記者会見に際して、ベトナム建設協会のファム・シー・リエム副会長(元建設省副大臣)は、もし政府の市場監督を支援するために、不動産市場のインデックスを証券市場のように作成していれば、不動産価格はこれまでのような変動は見せなかっただろう、と語った。
1) インデックスを元に管理する
現在、ファム・シー・リエム副会長は、学者と共に不動産市場のインデックスを作成するという考えを共有している。
副会長によれば、不動産インデックスは先行き、同行と遅れという3つの指数を含むという。「「中長期見通し」インデックスは不動産市場が上昇するか下落するかということを予想します。「市況」インデックスは市場がどのレベルで推移しているか?ということを表します。「足取り」インデックスは第2指数を通して、市場が続伸しているのか?止まっているのか?それとも下落しているのか?ということを知らせるものになるでしょう。」
この指数は証券市場のインデックスと同様、ホーチミン市にはホーチミン市のインデックス、ハノイと他の省にもそれぞれ別のインデックスを作る。そして地方別のインデックスを全国インデックスにまとめて全体傾向が上昇するか?下落するか?ということを把握できるようにする。不動産インデックスはマクロ的な役割を果たし、具体的な事業へ直接影響を与えることが想定されている。

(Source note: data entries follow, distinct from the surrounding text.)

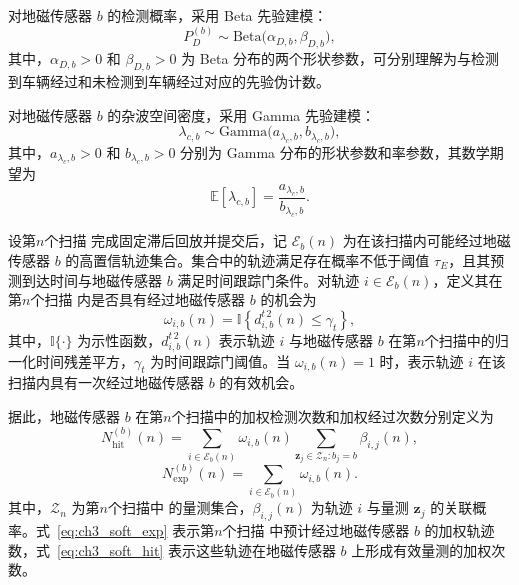 \documentclass{xdupgthesis}
\begin{document}
对地磁传感器 $b$ 的检测概率，采用 Beta 先验建模：
\begin{equation}
	P_D^{(b)}\sim \mathrm{Beta}\bigl(\alpha_{D,b},\beta_{D,b}\bigr),
	\label{eq:ch3_beta_prior}
\end{equation}
其中，$\alpha_{D,b}>0$ 和 $\beta_{D,b}>0$ 为 Beta 分布的两个形状参数，可分别理解为与检测到车辆经过和未检测到车辆经过对应的先验伪计数。

对地磁传感器 $b$ 的杂波空间密度，采用 Gamma 先验建模：
\begin{equation}
	\lambda_{c,b}\sim \mathrm{Gamma}\bigl(a_{\lambda_c,b},b_{\lambda_c,b}\bigr),
	\label{eq:ch3_gamma_prior}
\end{equation}
其中，$a_{\lambda_c,b}>0$ 和 $b_{\lambda_c,b}>0$ 分别为 Gamma 分布的形状参数和率参数，其数学期望为
\begin{equation}
	\mathbb{E}[\lambda_{c,b}]
	=
	\frac{a_{\lambda_c,b}}{b_{\lambda_c,b}}.
	\label{eq:ch3_kappa_mean}
\end{equation}

设第$n$个扫描 完成固定滞后回放并提交后，记 $\mathcal E_b(n)$ 为在该扫描内可能经过地磁传感器 $b$ 的高置信轨迹集合。集合中的轨迹满足存在概率不低于阈值 $\tau_E$，且其预测到达时间与地磁传感器 $b$ 满足时间跟踪门条件。对轨迹 $i\in\mathcal E_b(n)$，定义其在第$n$个扫描 内是否具有经过地磁传感器 $b$ 的机会为
\begin{equation}
	\omega_{i,b}(n)
	=
	\mathbb I\left\{d^{t\,2}_{i,b}(n)\le \gamma_t\right\},
	\label{eq:ch3_pass_indicator}
\end{equation}
其中，$\mathbb I\{\cdot\}$ 为示性函数，$d^{t\,2}_{i,b}(n)$ 表示轨迹 $i$ 与地磁传感器 $b$ 在第$n$个扫描中的归一化时间残差平方，$\gamma_t$ 为时间跟踪门阈值。当 $\omega_{i,b}(n)=1$ 时，表示轨迹 $i$ 在该扫描内具有一次经过地磁传感器 $b$ 的有效机会。

据此，地磁传感器 $b$ 在第$n$个扫描中的加权检测次数和加权经过次数分别定义为
\begin{equation}
	N_{\mathrm{hit}}^{(b)}(n)
	=
	\sum_{i\in\mathcal E_b(n)}
	\omega_{i,b}(n)
	\sum_{\mathbf z_j\in \mathcal Z_n:b_j=b}
	\beta_{i,j}(n),
	\label{eq:ch3_soft_hit}
\end{equation}
\begin{equation}
	N_{\mathrm{exp}}^{(b)}(n)
	=
	\sum_{i\in\mathcal E_b(n)}
	\omega_{i,b}(n).
	\label{eq:ch3_soft_exp}
\end{equation}
其中，$\mathcal Z_n$ 为第$n$个扫描中 的量测集合，$\beta_{i,j}(n)$ 为轨迹 $i$ 与量测 $\mathbf z_j$ 的关联概率。式~\eqref{eq:ch3_soft_exp} 表示第$n$个扫描 中预计经过地磁传感器 $b$ 的加权轨迹数，式~\eqref{eq:ch3_soft_hit} 表示这些轨迹在地磁传感器 $b$ 上形成有效量测的加权次数。
\end{document}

これを通して政府と管理当局は市況を把握し、市場を引き上げるのか?熱を冷ますのか?という決定を出すことができるようになる。インデックスが上昇し、資本が必要になれば、銀行は資本を準備すべきだろう。またその時政府は土地の供給を拡大し、逆にインデックスが横ばい或いは下落している時は、政府は土地の供給を縮小する。
一方、不動産インデックスは不動産バブルを評価するための基礎にもなる。現在、不動産市場が過熱しているが、いくつかの事業が例とされているだけであり、全体市場を評価・調整する基盤を持ちえていない。
リエム会長は、不動産市場が発展している他国では、不動産インデックスを使って、成果を上げていると指摘した。銀行にとっても不動産インデックスは非常に大切なものとなる。銀行はこのインデックスを通して、投資主や顧客への貸付を調達するためには、市場が下落か?それとも上昇か?ということを知っておく必要があるからである。